* [What you are asked to do]
Give back exactly the lines running from the line with "inductanceSI = inductance*10**-6" to the end of the entries, and only those lines.

─── The input

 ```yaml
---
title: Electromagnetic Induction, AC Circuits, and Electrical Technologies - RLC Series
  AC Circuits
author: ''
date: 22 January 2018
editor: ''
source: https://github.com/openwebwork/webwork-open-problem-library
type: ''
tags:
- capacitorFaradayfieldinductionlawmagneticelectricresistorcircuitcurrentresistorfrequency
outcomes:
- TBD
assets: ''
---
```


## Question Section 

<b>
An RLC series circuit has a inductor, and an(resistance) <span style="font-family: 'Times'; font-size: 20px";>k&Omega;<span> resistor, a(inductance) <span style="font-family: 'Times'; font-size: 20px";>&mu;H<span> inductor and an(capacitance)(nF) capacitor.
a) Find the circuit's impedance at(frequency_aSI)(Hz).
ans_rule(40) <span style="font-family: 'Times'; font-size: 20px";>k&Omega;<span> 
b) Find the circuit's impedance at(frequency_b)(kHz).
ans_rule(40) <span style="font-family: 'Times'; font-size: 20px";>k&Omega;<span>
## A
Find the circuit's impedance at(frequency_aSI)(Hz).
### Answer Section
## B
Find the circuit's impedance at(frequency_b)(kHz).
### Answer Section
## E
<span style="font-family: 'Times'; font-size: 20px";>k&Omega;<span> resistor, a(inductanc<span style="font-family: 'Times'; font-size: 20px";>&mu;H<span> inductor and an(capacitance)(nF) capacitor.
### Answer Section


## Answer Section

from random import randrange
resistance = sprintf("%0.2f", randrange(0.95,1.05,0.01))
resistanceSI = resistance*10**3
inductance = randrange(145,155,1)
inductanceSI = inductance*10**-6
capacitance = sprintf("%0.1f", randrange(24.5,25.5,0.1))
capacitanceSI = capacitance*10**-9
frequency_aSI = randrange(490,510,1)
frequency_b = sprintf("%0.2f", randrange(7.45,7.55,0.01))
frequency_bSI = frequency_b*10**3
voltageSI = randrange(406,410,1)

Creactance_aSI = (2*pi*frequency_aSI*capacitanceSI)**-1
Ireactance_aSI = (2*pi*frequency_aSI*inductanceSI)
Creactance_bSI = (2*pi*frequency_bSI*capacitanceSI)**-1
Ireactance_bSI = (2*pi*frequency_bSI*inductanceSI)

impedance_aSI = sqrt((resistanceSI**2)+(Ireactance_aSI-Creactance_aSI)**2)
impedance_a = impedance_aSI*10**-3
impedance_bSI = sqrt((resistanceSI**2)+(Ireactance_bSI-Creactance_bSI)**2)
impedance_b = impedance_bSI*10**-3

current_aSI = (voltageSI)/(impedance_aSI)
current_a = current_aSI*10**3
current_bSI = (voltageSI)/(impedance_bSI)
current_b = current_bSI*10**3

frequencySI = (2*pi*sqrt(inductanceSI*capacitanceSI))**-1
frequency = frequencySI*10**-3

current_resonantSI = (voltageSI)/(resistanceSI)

──────

* [Output for this task]
inductanceSI = inductance*10**-6
capacitance = sprintf("%0.1f", randrange(24.5,25.5,0.1))
capacitanceSI = capacitance*10**-9
frequency_aSI = randrange(490,510,1)
frequency_b = sprintf("%0.2f", randrange(7.45,7.55,0.01))
frequency_bSI = frequency_b*10**3
voltageSI = randrange(406,410,1)

Creactance_aSI = (2*pi*frequency_aSI*capacitanceSI)**-1
Ireactance_aSI = (2*pi*frequency_aSI*inductanceSI)
Creactance_bSI = (2*pi*frequency_bSI*capacitanceSI)**-1
Ireactance_bSI = (2*pi*frequency_bSI*inductanceSI)

impedance_aSI = sqrt((resistanceSI**2)+(Ireactance_aSI-Creactance_aSI)**2)
impedance_a = impedance_aSI*10**-3
impedance_bSI = sqrt((resistanceSI**2)+(Ireactance_bSI-Creactance_bSI)**2)
impedance_b = impedance_bSI*10**-3

current_aSI = (voltageSI)/(impedance_aSI)
current_a = current_aSI*10**3
current_bSI = (voltageSI)/(impedance_bSI)
current_b = current_bSI*10**3

frequencySI = (2*pi*sqrt(inductanceSI*capacitanceSI))**-1
frequency = frequencySI*10**-3

current_resonantSI = (voltageSI)/(resistanceSI)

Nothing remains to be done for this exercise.